_REQUIREMENT:_ Scan the entries below and report only how many lines contain "Systems".

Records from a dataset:
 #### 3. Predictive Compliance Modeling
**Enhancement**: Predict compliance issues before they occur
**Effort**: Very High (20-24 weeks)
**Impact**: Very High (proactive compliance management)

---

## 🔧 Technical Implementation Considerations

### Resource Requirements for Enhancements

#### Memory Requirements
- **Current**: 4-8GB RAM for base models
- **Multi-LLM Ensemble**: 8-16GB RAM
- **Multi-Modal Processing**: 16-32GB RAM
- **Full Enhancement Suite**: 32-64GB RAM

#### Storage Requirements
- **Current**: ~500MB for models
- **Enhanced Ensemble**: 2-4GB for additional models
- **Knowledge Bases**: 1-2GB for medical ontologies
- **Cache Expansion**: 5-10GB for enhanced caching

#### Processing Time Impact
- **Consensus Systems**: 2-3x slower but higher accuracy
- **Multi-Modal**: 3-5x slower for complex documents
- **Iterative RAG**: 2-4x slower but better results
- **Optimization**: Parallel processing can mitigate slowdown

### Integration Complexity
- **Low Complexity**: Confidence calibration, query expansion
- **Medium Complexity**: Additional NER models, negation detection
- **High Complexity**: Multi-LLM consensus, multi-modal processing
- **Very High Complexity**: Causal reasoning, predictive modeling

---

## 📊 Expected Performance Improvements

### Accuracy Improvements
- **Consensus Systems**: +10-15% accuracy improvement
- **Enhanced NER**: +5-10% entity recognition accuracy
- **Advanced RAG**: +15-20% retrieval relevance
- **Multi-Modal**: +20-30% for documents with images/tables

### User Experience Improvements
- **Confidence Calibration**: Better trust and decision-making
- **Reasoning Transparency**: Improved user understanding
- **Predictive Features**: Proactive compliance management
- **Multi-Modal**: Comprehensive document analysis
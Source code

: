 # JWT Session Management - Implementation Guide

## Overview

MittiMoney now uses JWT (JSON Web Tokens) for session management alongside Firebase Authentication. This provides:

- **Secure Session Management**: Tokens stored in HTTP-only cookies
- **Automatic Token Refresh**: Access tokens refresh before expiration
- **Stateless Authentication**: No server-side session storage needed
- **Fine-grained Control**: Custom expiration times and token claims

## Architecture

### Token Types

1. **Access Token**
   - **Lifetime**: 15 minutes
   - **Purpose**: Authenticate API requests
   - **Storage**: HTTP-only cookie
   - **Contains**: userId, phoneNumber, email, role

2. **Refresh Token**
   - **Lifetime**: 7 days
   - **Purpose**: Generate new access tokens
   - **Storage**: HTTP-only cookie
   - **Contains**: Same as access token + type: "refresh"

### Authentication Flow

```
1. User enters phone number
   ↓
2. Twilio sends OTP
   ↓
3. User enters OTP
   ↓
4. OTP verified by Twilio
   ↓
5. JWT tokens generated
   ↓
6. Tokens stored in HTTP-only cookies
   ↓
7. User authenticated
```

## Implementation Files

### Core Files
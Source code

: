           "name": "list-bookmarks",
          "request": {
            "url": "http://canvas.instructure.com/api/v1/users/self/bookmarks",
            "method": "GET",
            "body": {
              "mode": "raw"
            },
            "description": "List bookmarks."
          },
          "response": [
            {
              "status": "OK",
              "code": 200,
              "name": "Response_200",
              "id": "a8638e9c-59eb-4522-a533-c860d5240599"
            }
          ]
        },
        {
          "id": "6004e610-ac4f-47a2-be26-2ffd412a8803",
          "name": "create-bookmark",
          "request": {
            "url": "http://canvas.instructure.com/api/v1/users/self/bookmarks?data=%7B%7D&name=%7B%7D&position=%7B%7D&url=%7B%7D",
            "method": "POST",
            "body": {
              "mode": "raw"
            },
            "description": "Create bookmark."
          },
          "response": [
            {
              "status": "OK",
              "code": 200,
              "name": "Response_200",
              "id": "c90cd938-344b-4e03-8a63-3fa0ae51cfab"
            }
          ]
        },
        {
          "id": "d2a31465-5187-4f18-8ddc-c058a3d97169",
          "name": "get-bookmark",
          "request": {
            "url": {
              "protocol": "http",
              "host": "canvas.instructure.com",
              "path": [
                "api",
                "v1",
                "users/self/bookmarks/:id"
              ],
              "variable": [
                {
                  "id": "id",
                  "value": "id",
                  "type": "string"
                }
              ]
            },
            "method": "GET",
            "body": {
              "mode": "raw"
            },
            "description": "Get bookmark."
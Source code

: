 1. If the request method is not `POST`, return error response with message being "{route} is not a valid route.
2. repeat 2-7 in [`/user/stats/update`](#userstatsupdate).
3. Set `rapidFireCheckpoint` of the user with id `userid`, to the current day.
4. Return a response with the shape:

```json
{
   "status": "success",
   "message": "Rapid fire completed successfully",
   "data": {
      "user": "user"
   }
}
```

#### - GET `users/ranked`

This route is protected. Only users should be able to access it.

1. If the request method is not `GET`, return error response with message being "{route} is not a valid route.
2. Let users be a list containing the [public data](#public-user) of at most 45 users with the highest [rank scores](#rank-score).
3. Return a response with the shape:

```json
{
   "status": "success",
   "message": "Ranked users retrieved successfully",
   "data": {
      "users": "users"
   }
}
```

_SOLUTION BELOW:_ 2